Nell'organizzazione, composta da italiani, tunisini e marocchini, anche sospetti estremisti islamici. Il traffico fruttava dai 30mila ai 70mila euro a viaggio e permetteva di eludere i controlli

Organizzavano viaggi di migranti dalla Tunisia alla Sicilia su gommoni velocissimi. A bordo salivano passeggeri disposti a pagare caro, in cambio di un trasporto sicuro. Chi approdava in Italia riusciva così a sfuggire ai controlli delle forze dell'ordine e alle procedure di identificazione: un modo, secondo gli inquirenti, che assicurava tra l'altro l'anonimato a chi arriva in Europa con finalità terroristiche. Per questo la Procura di Palermo ha disposto il fermo di 13 persone di nazionalità tunisina, italiana e marocchina. L'inchiesta, condotta della dda di Palermo, ha accertato la presenza, all'interno del gruppo criminale, di estremisti jihadisti.

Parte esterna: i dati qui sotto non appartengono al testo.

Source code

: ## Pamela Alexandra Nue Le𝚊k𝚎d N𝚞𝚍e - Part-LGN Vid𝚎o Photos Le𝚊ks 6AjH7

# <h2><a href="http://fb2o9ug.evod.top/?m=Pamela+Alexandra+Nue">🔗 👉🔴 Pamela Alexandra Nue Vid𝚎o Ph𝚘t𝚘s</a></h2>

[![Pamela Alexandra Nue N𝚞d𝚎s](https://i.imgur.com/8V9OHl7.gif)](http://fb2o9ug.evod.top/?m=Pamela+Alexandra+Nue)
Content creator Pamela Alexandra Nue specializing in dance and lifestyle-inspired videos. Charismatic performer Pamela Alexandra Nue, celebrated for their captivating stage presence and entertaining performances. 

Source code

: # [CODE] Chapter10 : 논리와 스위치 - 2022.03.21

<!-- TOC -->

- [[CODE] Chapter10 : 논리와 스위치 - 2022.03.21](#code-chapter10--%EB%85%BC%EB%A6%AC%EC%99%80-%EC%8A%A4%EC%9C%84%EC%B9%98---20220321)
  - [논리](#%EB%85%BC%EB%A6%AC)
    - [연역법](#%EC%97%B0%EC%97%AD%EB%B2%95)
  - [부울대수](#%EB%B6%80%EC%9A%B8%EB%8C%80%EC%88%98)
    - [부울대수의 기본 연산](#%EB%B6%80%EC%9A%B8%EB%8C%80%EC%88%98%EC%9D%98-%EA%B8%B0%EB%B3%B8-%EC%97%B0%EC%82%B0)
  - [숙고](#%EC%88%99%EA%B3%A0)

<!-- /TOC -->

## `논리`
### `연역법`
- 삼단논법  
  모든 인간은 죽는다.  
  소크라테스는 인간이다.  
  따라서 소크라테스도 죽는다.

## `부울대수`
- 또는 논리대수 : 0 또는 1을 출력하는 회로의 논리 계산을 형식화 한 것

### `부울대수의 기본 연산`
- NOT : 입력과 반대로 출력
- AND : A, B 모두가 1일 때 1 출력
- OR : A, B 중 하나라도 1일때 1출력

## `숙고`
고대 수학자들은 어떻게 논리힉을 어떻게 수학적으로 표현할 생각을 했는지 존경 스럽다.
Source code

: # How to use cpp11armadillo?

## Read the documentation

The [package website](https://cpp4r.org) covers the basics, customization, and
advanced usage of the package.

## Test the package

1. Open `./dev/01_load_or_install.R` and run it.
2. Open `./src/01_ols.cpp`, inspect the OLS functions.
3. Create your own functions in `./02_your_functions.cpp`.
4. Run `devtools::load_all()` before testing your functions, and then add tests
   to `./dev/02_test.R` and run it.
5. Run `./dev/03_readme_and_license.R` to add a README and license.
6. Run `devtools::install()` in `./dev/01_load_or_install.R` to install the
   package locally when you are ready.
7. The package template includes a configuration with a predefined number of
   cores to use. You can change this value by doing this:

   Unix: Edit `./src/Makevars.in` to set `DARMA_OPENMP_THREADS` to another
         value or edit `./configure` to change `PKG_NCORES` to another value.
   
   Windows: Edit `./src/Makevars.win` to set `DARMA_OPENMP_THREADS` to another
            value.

Avrebbero manifestato atteggiamenti ostili nei confronti della cultura occidentale anche attraverso l'attività di propaganda su falsi profili social.

Nell’organizzazione presunti jihadisti

Come hanno scoperto gli inquirenti, in una conversazione intercettata tra uno dei capi dell'organizzazione e un complice, sembra di nazionalità marocchina, emerge l'intenzione di quest'ultimo di andare in Francia per compiere "azioni pericolose a seguito delle quali avrebbe potuto non fare ritorno". L'uomo nel dialogo invitava anche il suo interlocutore a pregare per lui, confidando nell'aiuto di Dio "per compiere quel che doveva fare".

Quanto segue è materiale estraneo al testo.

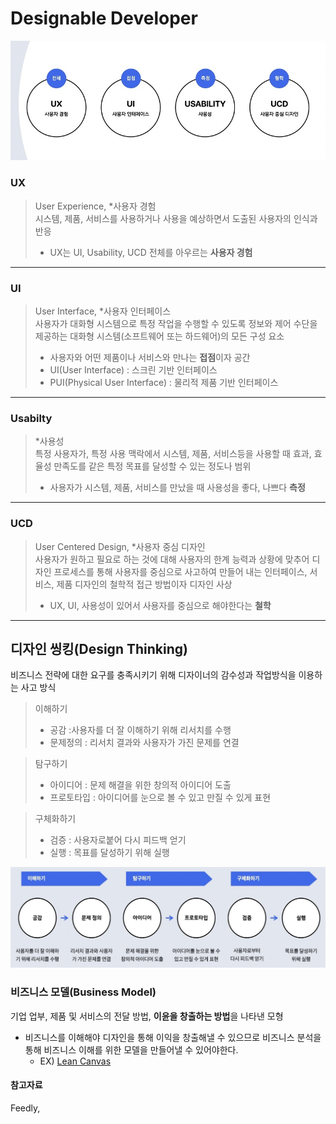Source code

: # Designable Developer

![UX, UI, Usability, UCD](./images/UX_UI.jpg)

### UX
> User Experience, *사용자 경험  
> 시스템, 제품, 서비스를 사용하거나 사용을 예상하면서 도출된 사용자의 인식과 반응
> - UX는 UI, Usability, UCD 전체를 아우르는 **사용자 경험**
---

### UI
> User Interface, *사용자 인터페이스  
> 사용자가 대화형 시스템으로 특정 작업을 수행할 수 있도록 정보와 제어 수단을 제공하는 대화형 시스템(소프트웨어 또는 하드웨어)의 모든 구성 요소  
> - 사용자와 어떤 제품이나 서비스와 만나는 **접점**이자 공간  
> - UI(User Interface) : 스크린 기반 인터페이스  
> - PUI(Physical User Interface) : 물리적 제품 기반 인터페이스
---

### Usabilty
> *사용성  
> 특정 사용자가, 특정 사용 맥락에서 시스템, 제품, 서비스등을 사용할 때 효과, 효율성 만족도를 같은 특정 목표를 달성할 수 있는 정도나 범위
> - 사용자가 시스템, 제품, 서비스를 만났을 때 사용성을 좋다, 나쁘다 **측정**
---

### UCD
> User Centered Design, *사용자 중심 디자인  
> 사용자가 원하고 필요로 하는 것에 대해 사용자의 한계 능력과 상황에 맞추어 디자인 프로세스를 통해 사용자를 중심으로 사고하여 만들어 내는 인터페이스, 서비스, 제품 디자인의 철학적 접근 방법이자 디자인 사상
> - UX, UI, 사용성이 있어서 사용자를 중심으로 해야한다는 **철학**
---

##  디자인 씽킹(Design Thinking)
비즈니스 전략에 대한 요구를 충족시키기 위해 디자이너의 감수성과 작업방식을 이용하는 사고 방식 

> 이해하기
> - 공감 :사용자를 더 잘 이해하기 위해 리서치를 수행
> - 문제정의 : 리서치 결과와 사용자가 가진 문제를 연결

> 탐구하기
> - 아이디어 : 문제 해결을 위한 창의적 아이디어 도출
> - 프로토타입 : 아이디어를 눈으로 볼 수 있고 만질 수 있게 표현

> 구체화하기
> - 검증 : 사용자로붙어 다시 피드백 얻기
> - 실행 : 목표를 달성하기 위해 실행

![design thinking](./images/design_thinking.jpg)


### 비즈니스 모델(Business Model)
기업 업부, 제품 및 서비스의 전달 방법, **이윤을 창출하는 방법**을 나타낸 모형
- 비즈니스를 이해해야 디자인을 통해 이익을 창출해낼 수 있으므로 비즈니스 분석을 통해 비즈니스 이해를 위한 모델을 만들어낼 수 있어야한다.
  - EX) [Lean Canvas](https://leanstack.com/lean-canvas)


#### 참고자료
Feedly, 
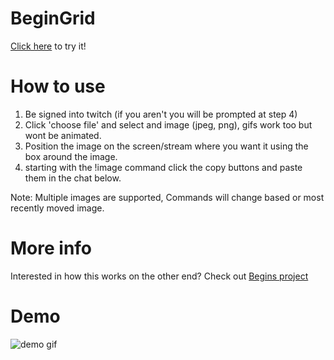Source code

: # BeginGrid
[Click here](https://adammcwilliam.github.io/beginGrid/) to try it!

# How to use
1. Be signed into twitch (if you aren't you will be prompted at step 4)
2. Click 'choose file' and select and image (jpeg, png), gifs work too but wont be animated.
3. Position the image on the screen/stream where you want it using the box around the image.
4. starting with the !image command click the copy buttons and paste them in the chat below.

Note: Multiple images are supported, Commands will change based or most recently moved image.

# More info
Interested in how this works on the other end? Check out [Begins project](https://gitlab.com/beginbot/beginsounds)

# Demo
![demo gif](demos/beginGridDemo2.gif)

I costi del viaggio: tra i 3mila e i 5mila euro

L'associazione, capeggiata da pericolosi pregiudicati tunisini, operava prevalentemente con trasporti veloci, su gommoni carenati con potenti motori fuoribordo ed esperti scafisti, nel braccio di mare tra la provincia tunisina di Nabeul e quella di Trapani. Consentivano così ai migranti di raggiungere, in poco meno di quattro ore di navigazione, le coste italiane. Ogni viaggio, per il quale venivano imbarcate dalle 10 alle 15 persone, con costi tra i 3mila e i 5mila euro a testa, prevedeva anche il trasporto di sigarette di contrabbando, destinate al mercato nero italiano e in particolare a quello palermitano. Il traffico poteva fruttare complessivamente tra i 30mila e i 70mila euro a viaggio. L’organizzazione, secondo chi indaga, poteva poi contare sull'operato di tunisini, italiani e marocchini che portavano i passeggeri dalle spiagge di sbarco fino alle basi logistiche dell'organizzazione, dove, una volta rifocillati e con vestiti nuovi, i migranti potevano liberamente raggiungere le destinazioni scelte. L'associazione criminale si occupava anche della ricezione e dello stoccaggio delle sigarette di contrabbando, nonché successiva collocazione nelle reti di vendita che facevano capo a una donna italiana. La donna, a quanto pare, era al vertice di una più ampia rete illegale di vendita di prodotti di contrabbando destinati al mercato palermitano.